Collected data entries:
[Start of section]
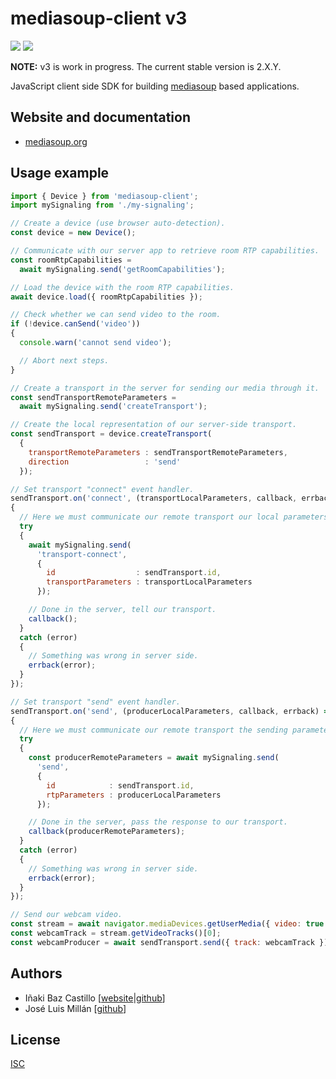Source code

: # mediasoup-client v3

[![][npm-shield-mediasoup-client]][npm-mediasoup-client]
[![][travis-ci-shield-mediasoup-client]][travis-ci-mediasoup-client]

**NOTE:** v3 is work in progress. The current stable version is 2.X.Y.

<!--
[![][npm-shield-mediasoup-client]][npm-mediasoup-client]
-->

JavaScript client side SDK for building [mediasoup](https://mediasoup.org) based applications.


## Website and documentation

* [mediasoup.org][mediasoup-website]


## Usage example

```js
import { Device } from 'mediasoup-client';
import mySignaling from './my-signaling';

// Create a device (use browser auto-detection).
const device = new Device();

// Communicate with our server app to retrieve room RTP capabilities.
const roomRtpCapabilities = 
  await mySignaling.send('getRoomCapabilities');

// Load the device with the room RTP capabilities.
await device.load({ roomRtpCapabilities });

// Check whether we can send video to the room.
if (!device.canSend('video'))
{
  console.warn('cannot send video');

  // Abort next steps.
}

// Create a transport in the server for sending our media through it.
const sendTransportRemoteParameters = 
  await mySignaling.send('createTransport');

// Create the local representation of our server-side transport.
const sendTransport = device.createTransport(
  {
    transportRemoteParameters : sendTransportRemoteParameters,
    direction                 : 'send'
  });

// Set transport "connect" event handler.
sendTransport.on('connect', (transportLocalParameters, callback, errback) =>
{
  // Here we must communicate our remote transport our local parameters.
  try
  {
    await mySignaling.send(
      'transport-connect',
      { 
        id                  : sendTransport.id, 
        transportParameters : transportLocalParameters
      });

    // Done in the server, tell our transport.
    callback();
  }
  catch (error)
  {
    // Something was wrong in server side.
    errback(error);
  }
});

// Set transport "send" event handler.
sendTransport.on('send', (producerLocalParameters, callback, errback) =>
{
  // Here we must communicate our remote transport the sending parameters.
  try
  {
    const producerRemoteParameters = await mySignaling.send(
      'send',
      { 
        id            : sendTransport.id, 
        rtpParameters : producerLocalParameters
      });

    // Done in the server, pass the response to our transport.
    callback(producerRemoteParameters);
  }
  catch (error)
  {
    // Something was wrong in server side.
    errback(error);
  }
});

// Send our webcam video.
const stream = await navigator.mediaDevices.getUserMedia({ video: true });
const webcamTrack = stream.getVideoTracks()[0];
const webcamProducer = await sendTransport.send({ track: webcamTrack });
```


## Authors

* Iñaki Baz Castillo [[website](https://inakibaz.me)|[github](https://github.com/ibc/)]
* José Luis Millán [[github](https://github.com/jmillan/)]


## License

[ISC](./LICENSE)




[mediasoup-website]: https://mediasoup.org
[npm-shield-mediasoup-client]: https://img.shields.io/npm/v/mediasoup-client.svg
[npm-mediasoup-client]: https://npmjs.org/package/mediasoup-client
[travis-ci-shield-mediasoup-client]: https://travis-ci.com/versatica/mediasoup-client.svg?branch=master
[travis-ci-mediasoup-client]: https://travis-ci.com/versatica/mediasoup-client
[End of section]
**Activity**: Count the lines in the records above that contain "webcamTrack", please, and give the number without any other words.

**Answer space**: 2